[Records excerpted from a collection]
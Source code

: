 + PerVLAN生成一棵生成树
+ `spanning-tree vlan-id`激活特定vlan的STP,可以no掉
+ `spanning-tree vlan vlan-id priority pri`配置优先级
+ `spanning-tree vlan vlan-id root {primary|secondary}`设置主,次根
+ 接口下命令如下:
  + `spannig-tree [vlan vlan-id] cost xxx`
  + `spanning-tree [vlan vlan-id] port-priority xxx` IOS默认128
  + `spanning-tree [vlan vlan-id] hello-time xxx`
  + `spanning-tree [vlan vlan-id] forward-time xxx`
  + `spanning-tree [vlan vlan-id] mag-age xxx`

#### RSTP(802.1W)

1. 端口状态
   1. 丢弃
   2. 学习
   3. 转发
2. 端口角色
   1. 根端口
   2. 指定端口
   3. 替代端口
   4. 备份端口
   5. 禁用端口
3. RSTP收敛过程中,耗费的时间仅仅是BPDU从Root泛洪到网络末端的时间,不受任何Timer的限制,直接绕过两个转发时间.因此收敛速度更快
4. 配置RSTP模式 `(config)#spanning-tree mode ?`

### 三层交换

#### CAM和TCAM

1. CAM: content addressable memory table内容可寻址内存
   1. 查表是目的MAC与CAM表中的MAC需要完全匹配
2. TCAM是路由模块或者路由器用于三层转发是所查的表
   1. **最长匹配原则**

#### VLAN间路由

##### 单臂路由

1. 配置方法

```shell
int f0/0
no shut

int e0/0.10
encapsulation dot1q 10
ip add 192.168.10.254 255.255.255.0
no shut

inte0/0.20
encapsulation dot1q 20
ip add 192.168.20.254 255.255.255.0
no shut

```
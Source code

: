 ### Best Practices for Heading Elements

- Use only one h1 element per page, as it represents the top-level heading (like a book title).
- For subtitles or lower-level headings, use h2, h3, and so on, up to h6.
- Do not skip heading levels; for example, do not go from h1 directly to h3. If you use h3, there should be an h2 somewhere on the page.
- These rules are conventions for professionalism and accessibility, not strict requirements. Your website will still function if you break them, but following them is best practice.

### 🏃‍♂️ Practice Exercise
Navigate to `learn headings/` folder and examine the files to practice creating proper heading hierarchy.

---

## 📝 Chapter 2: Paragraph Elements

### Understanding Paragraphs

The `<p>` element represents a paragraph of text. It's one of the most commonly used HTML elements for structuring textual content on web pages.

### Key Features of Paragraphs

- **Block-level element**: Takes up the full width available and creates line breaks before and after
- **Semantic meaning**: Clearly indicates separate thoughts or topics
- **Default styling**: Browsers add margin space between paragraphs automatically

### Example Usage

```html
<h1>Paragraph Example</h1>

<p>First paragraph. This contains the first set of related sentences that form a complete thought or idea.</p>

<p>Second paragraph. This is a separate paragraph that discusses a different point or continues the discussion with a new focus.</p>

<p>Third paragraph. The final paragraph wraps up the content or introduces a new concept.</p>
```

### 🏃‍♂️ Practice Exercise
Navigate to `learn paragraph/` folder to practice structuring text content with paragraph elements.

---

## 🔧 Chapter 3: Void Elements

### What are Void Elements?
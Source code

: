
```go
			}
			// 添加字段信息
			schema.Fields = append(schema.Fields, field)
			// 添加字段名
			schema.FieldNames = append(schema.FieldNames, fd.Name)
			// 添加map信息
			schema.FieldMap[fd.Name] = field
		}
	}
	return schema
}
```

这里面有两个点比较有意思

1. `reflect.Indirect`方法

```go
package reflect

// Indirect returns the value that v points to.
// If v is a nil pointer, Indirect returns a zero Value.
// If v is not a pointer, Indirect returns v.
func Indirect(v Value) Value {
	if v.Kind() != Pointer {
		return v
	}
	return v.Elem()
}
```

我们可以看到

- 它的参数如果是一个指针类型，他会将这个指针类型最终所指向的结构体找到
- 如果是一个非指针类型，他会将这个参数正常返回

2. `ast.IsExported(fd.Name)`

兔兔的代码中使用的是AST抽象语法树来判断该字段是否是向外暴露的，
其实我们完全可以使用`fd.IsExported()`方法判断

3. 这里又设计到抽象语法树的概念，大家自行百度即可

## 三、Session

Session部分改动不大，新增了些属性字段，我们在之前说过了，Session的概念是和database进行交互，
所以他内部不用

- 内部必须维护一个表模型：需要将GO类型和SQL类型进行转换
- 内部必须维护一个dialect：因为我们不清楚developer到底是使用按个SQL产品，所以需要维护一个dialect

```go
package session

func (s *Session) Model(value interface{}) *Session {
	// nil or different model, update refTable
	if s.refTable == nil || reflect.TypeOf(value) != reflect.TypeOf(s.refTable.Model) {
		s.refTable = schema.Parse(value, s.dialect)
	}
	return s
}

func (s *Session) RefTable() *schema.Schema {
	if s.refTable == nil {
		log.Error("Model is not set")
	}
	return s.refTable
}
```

AIM OF THE TASK →
Only the count is wanted. Count the lines of the data above that include the string "schema".

SOLUTION TO THE EXERCISE →
6